Showing papers by "Heather D. Willauer published in 2009"

Influence of Gas Feed Composition and Pressure on the Catalytic Conversion of CO2 to Hydrocarbons Using a Traditional Cobalt-Based Fischer−Tropsch Catalyst

Abstract: The hydrogenation of CO2 using a traditional Fischer−Tropsch Co−Pt/Al2O3 catalyst for the production of valuable hydrocarbon materials is investigated. The ability to direct product distribution was measured as a function of different feed gas ratios of H2 and CO2 (3:1, 2:1, and 1:1) as well as operating pressures (ranging from 450 to 150 psig). As the feed gas ratio was changed from 3:1 to 2:1 and 1:1, the production distribution shifted from methane toward higher chain hydrocarbons. This change in feed gas ratio is believed to lower the methanation ability of Co in favor of chain growth, with possibly two different active sites for methane and C2−C4 products. Furthermore, with decreasing pressure, the methane conversion drops slightly in favor of C2−C4 paraffins. Even though under certain reaction conditions product distribution can be shifted slightly away from the formation of methane, the catalyst studied behaves like a methanation catalyst in the hydrogenation of CO2.

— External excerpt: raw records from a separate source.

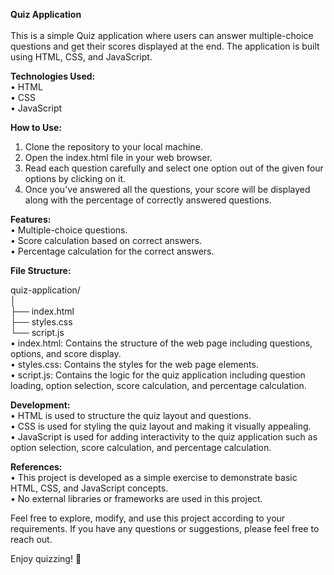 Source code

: **Quiz Application**<br/><br/>
This is a simple Quiz application where users can answer multiple-choice questions and get their scores displayed at the end. The application is built using HTML, CSS, and JavaScript.<br/>

**Technologies Used:**<br/>
•	HTML<br/>
•	CSS<br/>
•	JavaScript<br/>

**How to Use:**
1.	Clone the repository to your local machine.<br/>
2.	Open the index.html file in your web browser.<br/>
3.	Read each question carefully and select one option out of the given four options by clicking on it.<br/>
4.	Once you've answered all the questions, your score will be displayed along with the percentage of correctly answered questions.<br/>

**Features:**<br/>
•	Multiple-choice questions.<br/>
•	Score calculation based on correct answers.<br/>
•	Percentage calculation for the correct answers.<br/>

**File Structure:**<br/>

quiz-application/<br/> │<br/> ├── index.html<br/> ├── styles.css<br/> └── script.js<br/> 
•	index.html: Contains the structure of the web page including questions, options, and score display.<br/>
•	styles.css: Contains the styles for the web page elements.<br/>
•	script.js: Contains the logic for the quiz application including question loading, option selection, score calculation, and percentage calculation.<br/>

**Development:**<br/>
•	HTML is used to structure the quiz layout and questions.<br/>
•	CSS is used for styling the quiz layout and making it visually appealing.<br/>
•	JavaScript is used for adding interactivity to the quiz application such as option selection, score calculation, and percentage calculation.<br/>

**References:**<br/>
•	This project is developed as a simple exercise to demonstrate basic HTML, CSS, and JavaScript concepts.<br/>
•	No external libraries or frameworks are used in this project.<br/>

Feel free to explore, modify, and use this project according to your requirements. If you have any questions or suggestions, please feel free to reach out.<br/>

Enjoy quizzing! 🎉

Incompatibility of Fischer−Tropsch Diesel with Petroleum and Soybean Biodiesel Blends

Abstract: The Department of Defense is the largest consumer of middle distillate fuels. It has been recommended that alternative fuel sources be considered as replacements or blending stocks for middle distillate ground transportation and marine fuels. Therefore, the search for suitable replacements or blending stocks is earnestly continuing. Renewable agricultural crops such as soybeans and others are now in the forefront. Nonrenewable synthetic fuels such as those produced by Fischer−Tropsch, FT, synthesis from coal and natural gas have been suggested. It is probable that several of these substitutes would be simultaneously blended into a middle distillate petroleum based diesel fuel. Care must be employed when blending fuels so that fuel specifications and storage stability are not decreased. This paper compares the storage stability of a three-part mixture consisting of Fischer−Tropsch diesel, a petroleum diesel, and a 5% and 10% soy biodiesel under ambient conditions.